SEOUL (AFP) - Ivanka Trump is set to attend the closing ceremony of the Winter Olympics in South Korea on Sunday (Feb 25) in the latest high-profile visit to Games which have been dominated by the North Korea crisis.
The trip by US President Donald Trump's eldest daughter - who is also one of his advisers - comes in the wake of a visit to the Pyeongchang Games by North Korea's ceremonial head of state Kim Yong Nam and Kim Yo Jong, sister of leader Kim Jong Un.
"The upcoming visit by adviser Ivanka is intended to celebrate the successful hosting of the Pyeongchang Olympics and highlight the mutual understanding of the South Korea-US alliance," Noh Kyu-duk, spokesman for the foreign ministry in Seoul, said Tuesday, according to the Yonhap news agency.
Trump is expected to arrive in South Korea on Friday, the agency added, quoting Noh as saying her detailed itinerary will be released by the United States.
When asked if North Korea would be on the agenda for any potential talks during Ivanka Trump's visit, Noh said, according to Yonhap: "Issues of mutual interest could naturally be on the table during the process of the visit."

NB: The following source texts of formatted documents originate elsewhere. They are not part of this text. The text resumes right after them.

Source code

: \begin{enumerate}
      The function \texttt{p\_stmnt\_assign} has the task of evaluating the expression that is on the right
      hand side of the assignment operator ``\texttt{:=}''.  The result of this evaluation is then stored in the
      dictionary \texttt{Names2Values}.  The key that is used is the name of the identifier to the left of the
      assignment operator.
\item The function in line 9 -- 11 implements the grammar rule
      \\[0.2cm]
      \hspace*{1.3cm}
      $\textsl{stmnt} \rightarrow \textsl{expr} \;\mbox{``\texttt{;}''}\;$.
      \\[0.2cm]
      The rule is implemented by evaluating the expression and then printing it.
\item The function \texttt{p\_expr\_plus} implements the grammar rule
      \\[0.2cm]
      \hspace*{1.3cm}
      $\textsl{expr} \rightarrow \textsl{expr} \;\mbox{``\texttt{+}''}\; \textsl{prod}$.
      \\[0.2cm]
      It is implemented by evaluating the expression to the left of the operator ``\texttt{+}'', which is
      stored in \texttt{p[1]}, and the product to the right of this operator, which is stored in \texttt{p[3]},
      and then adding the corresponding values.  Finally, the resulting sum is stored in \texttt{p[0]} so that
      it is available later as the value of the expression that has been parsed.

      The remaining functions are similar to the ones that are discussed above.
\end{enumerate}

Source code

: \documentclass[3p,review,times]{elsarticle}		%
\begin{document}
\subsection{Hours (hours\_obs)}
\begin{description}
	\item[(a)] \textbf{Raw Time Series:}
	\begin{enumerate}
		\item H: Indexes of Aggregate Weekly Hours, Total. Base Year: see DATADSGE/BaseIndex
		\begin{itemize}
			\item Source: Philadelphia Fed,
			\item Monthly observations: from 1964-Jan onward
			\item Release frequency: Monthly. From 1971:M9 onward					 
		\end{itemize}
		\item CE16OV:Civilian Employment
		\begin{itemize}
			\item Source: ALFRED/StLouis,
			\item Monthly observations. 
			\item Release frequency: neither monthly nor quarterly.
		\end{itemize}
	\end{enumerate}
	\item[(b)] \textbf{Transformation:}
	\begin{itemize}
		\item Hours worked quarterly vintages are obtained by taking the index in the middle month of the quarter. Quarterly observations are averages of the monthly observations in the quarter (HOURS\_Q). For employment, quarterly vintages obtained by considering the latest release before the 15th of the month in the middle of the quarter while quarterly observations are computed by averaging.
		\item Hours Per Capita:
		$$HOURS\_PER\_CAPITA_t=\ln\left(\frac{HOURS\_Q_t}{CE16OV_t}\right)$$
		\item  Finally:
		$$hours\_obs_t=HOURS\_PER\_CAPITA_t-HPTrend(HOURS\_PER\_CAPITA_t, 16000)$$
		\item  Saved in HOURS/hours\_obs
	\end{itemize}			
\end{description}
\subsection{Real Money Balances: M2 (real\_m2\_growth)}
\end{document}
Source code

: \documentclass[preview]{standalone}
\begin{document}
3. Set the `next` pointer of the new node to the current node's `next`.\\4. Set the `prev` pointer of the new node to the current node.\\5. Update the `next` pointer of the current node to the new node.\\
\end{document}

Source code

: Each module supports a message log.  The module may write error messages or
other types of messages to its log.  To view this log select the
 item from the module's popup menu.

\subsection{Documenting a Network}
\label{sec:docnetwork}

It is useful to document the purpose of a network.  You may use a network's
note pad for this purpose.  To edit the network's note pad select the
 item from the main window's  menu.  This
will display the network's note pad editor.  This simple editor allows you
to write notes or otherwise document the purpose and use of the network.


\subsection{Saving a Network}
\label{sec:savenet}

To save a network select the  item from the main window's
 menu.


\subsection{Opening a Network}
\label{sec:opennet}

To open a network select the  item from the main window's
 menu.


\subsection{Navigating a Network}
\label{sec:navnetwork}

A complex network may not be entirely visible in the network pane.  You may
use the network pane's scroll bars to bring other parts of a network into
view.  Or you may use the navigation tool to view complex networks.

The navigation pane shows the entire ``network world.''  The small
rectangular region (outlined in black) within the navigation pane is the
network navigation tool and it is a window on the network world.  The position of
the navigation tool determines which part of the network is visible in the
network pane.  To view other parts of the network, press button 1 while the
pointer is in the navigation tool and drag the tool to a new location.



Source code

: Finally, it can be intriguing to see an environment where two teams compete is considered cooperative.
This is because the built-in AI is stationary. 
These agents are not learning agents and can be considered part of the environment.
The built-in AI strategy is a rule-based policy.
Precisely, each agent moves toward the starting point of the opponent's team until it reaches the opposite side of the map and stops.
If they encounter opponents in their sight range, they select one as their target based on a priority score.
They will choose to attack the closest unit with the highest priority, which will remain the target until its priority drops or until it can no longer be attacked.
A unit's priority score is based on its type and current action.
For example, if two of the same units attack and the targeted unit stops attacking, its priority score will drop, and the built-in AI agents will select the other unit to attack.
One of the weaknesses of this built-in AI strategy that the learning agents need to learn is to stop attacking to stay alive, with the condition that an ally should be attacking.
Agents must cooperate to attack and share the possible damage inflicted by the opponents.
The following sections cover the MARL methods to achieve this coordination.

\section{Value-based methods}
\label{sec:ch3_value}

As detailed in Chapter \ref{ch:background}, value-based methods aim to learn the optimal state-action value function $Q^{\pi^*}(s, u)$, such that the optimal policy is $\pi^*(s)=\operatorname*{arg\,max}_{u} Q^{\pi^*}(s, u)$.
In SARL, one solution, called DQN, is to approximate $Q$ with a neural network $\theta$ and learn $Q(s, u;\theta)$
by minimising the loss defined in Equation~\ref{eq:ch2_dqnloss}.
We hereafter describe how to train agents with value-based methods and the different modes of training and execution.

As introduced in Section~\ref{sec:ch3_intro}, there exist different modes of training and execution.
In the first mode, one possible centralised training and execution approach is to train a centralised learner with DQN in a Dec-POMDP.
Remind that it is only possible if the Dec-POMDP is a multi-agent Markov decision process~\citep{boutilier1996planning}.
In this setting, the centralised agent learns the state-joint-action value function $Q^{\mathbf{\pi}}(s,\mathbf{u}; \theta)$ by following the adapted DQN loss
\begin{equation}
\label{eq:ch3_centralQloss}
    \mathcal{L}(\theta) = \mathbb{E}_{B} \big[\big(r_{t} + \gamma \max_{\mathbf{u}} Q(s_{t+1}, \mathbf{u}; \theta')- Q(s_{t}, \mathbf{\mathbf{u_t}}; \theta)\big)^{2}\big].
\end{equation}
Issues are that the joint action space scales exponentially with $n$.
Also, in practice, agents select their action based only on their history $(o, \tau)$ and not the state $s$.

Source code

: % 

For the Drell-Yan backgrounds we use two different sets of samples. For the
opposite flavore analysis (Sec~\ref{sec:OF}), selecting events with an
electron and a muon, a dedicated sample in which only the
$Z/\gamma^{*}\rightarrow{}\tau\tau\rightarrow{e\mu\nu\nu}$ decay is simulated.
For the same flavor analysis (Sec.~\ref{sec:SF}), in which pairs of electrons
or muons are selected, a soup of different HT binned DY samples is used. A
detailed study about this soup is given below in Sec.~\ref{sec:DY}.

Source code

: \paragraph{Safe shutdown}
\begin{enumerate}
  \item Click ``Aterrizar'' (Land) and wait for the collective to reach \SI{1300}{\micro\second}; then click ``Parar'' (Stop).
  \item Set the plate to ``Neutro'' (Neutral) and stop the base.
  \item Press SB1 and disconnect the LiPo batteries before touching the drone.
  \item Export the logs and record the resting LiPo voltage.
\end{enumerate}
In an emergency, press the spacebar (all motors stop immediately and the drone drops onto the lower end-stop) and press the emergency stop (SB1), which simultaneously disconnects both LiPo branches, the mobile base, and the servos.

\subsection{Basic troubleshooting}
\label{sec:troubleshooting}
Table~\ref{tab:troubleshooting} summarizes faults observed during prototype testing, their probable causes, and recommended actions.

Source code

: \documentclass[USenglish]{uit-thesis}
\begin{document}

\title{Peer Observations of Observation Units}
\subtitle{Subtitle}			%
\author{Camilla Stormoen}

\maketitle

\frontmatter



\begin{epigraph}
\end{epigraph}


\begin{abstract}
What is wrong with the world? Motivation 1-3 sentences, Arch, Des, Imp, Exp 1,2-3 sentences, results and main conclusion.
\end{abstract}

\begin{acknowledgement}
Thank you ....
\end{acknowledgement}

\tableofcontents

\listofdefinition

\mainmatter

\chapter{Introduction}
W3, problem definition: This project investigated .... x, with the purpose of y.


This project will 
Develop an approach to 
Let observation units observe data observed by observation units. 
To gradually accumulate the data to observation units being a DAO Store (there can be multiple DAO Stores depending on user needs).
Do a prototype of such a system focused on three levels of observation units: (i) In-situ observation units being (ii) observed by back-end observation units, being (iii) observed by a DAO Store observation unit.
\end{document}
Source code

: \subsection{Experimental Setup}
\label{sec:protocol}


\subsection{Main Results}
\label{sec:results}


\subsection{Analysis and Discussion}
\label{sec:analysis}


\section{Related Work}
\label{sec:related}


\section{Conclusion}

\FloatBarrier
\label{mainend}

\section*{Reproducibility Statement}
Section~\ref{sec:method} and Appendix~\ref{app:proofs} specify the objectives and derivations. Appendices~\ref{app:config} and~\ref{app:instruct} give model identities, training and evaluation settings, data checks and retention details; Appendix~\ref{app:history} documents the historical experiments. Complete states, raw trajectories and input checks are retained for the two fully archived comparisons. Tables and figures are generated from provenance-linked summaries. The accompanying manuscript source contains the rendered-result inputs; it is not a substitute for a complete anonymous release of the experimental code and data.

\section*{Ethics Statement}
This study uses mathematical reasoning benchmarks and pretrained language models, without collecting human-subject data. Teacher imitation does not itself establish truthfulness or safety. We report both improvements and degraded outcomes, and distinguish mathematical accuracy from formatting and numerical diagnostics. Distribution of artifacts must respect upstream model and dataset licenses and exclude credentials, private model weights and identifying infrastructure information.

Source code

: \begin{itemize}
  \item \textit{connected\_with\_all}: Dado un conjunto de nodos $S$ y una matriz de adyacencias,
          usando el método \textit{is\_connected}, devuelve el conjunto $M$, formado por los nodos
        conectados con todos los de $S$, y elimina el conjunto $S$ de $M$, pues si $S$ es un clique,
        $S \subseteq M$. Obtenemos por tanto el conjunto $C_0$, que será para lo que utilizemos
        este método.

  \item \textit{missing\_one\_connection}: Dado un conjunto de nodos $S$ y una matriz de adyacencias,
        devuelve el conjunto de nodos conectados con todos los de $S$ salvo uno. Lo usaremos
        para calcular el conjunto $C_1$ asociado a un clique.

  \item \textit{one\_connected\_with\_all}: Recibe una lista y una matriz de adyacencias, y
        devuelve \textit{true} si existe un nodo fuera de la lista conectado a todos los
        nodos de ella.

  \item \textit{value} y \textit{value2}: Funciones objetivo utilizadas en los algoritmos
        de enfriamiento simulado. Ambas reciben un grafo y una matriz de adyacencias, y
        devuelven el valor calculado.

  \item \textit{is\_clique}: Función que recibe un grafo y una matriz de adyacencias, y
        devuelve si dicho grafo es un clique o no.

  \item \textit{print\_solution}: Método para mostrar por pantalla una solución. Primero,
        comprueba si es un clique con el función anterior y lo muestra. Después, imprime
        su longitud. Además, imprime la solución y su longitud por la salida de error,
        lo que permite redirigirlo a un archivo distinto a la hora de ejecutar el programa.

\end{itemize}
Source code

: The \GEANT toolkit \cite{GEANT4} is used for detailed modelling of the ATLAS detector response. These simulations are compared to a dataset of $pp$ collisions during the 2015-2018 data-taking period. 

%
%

There has already been a high-profile meeting between South Korean President Moon Jae-in and the North Korean delegation, during which Kim Jong Un's sister passed on his invitation for Moon to visit Pyongyang for a summit.
Despite the thaw in ties between the two Koreas, Washington has said it will maintain its campaign of "maximum pressure" on Pyongyang, and insists there are no differences with Seoul on how to handle the North.
The Games' opening ceremony saw US Vice-President Mike Pence and the North Korean representatives seated in the same box, but they did not interact.
They had planned to meet secretly while in South Korea, but US officials said Pyongyang scrapped the plan after Pence denounced North Korea's "murderous regime".
Tensions rose rapidly last year over the North's development of nuclear weapons and intercontinental missiles, with President Trump and Kim Jong Un exchanging personal insults.
But the North's participation in the Games has led to an easing in tensions on the Korean peninsula in recent weeks.